All of these statistics reflect bankers’ power play intended to prop up asset prices while gutting wages, strengthening creditors’ position in the marketplace at the expense of employees who are left increasingly dependent on high-interest debt to get by. This culminated in the 2008 collapse of the predatory subprime mortgage market—which disproportionately targeted African American and Latino borrowers— leading to the Great Recession, which surpassed the Stagflation era as the worst financial crisis since the Great Depression.
To this day, there’s no consensus on what causes inflation, and indeed there are myriad global examples of skyrocketing inflation in a low-wage or high unemployment environment. The Marxist economist Richard Wolff attributes inflation to price gouging by corporate executives to capitalize on what they perceive as even the tiniest increase in consumer purchasing power.

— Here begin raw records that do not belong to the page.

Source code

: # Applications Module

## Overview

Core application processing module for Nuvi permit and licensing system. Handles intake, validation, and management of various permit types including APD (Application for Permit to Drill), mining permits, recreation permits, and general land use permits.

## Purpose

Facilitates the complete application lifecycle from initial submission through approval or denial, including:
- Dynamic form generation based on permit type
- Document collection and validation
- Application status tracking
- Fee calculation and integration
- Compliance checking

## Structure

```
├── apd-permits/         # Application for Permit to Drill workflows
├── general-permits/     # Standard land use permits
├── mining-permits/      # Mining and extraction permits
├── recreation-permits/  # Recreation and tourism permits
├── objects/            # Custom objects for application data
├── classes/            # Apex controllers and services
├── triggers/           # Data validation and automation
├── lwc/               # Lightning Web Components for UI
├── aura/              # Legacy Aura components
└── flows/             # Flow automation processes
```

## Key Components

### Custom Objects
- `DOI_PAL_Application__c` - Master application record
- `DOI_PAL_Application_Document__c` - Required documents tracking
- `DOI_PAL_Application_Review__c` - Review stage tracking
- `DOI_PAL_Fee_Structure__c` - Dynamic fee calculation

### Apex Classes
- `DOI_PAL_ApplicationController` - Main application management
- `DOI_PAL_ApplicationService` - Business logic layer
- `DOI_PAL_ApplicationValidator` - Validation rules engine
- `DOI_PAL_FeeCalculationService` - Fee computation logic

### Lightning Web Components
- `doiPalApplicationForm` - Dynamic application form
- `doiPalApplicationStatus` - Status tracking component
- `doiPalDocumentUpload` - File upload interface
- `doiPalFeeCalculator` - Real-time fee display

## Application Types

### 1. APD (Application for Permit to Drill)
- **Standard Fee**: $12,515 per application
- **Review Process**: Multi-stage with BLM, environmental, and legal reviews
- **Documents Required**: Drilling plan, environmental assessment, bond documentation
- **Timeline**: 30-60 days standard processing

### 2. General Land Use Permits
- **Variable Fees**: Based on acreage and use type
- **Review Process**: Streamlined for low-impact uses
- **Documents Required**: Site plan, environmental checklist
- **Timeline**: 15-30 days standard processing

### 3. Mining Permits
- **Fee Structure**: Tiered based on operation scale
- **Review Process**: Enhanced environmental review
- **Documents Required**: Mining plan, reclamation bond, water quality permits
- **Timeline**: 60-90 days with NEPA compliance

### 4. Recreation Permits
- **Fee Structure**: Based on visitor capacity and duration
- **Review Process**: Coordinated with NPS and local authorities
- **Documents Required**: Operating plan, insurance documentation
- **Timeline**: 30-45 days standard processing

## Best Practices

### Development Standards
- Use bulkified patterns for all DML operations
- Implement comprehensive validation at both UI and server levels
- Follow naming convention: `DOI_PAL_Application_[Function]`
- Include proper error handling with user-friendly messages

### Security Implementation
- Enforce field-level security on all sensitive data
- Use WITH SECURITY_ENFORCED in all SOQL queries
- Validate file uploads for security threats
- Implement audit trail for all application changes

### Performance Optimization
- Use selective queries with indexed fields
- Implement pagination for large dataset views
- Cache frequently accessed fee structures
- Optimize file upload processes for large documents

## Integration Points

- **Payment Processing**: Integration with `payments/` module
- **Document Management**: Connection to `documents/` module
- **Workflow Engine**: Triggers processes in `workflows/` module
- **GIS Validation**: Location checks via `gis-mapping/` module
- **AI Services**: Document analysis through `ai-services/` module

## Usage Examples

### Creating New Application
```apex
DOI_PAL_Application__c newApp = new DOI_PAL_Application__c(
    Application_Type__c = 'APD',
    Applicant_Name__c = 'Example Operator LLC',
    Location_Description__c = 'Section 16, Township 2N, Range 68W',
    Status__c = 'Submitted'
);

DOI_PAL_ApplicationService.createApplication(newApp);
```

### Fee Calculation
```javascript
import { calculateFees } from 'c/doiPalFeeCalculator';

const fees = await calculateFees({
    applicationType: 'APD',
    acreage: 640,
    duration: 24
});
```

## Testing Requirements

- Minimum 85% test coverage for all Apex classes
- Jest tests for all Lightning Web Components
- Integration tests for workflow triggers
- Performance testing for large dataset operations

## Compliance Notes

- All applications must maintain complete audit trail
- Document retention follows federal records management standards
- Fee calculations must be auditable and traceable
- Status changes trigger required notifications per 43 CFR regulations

What everyone agrees on, however, is that if you kill jobs and gut wages, prices will surely drop because no one can afford to buy anything. Herein lies the seed of our national discontent in the neoliberal era: Since the Carter administration, the federal government has doggedly pursued austerity policies, or what Reagan termed “supply-side” economics, which are, in essence, the direct opposite of Keynesianism in that they do not invest in jobs and raise wages, but divest in jobs and gut wages. The ensuing victory for investors is a pyrrhic one: They cut their labor costs but in doing so they also slice into their customers’ buying power.
This illogic is very much on display today. After dropping interest rates to nearly zero following the Great Recession, the Federal Reserve began to raise interest rates in 2022 to combat inflation that had begun to rise significantly for the first time in two generations.
And yet both wages and the employment rate—the percentage of able-bodied adults who are attached to the labor market—are near historic lows and couldn’t possibly be the source of the post-pandemic bout of inflation. The most obvious culprit is the Fed’s decade-long policy of money-printing to help investors recover their losses that accrued to their over-speculation in the real estate market during the subprime real estate boom.
So why does Powell continue to sanction workers?
Trump is no advocate for the proletariat and his denunciation of Powell is purely for political reasons; it is not clear that his administration can withstand the anemic addition of 33,000 new jobs over a two-month period.
This also helps explain why Trump fired the director of the Bureau of Labor Statistics following the release of a disappointing July jobs report last week. With no good options, Trump likely plans to manipulate the monthly jobs report but corrupting statistics is hardly new for the White House. The Reagan administration revised the methodology for calculating unemployment to exclude discouraged workers, and the Biden administration simply ignored two consecutive quarters of negative growth—the standard for recession for decades—to declare the economy a success.
Try as he might, however, Trump’s efforts to redefine reality will be as futile as Biden’s or Carter’s. It doesn’t add up: the simple irreducible truth is that over a span of roughly 50 years, the wealthiest 1 percent has capsized what was the singular achievement of the post-war Industrial Age, which is the creation of the American “middle class” of prosperous workers.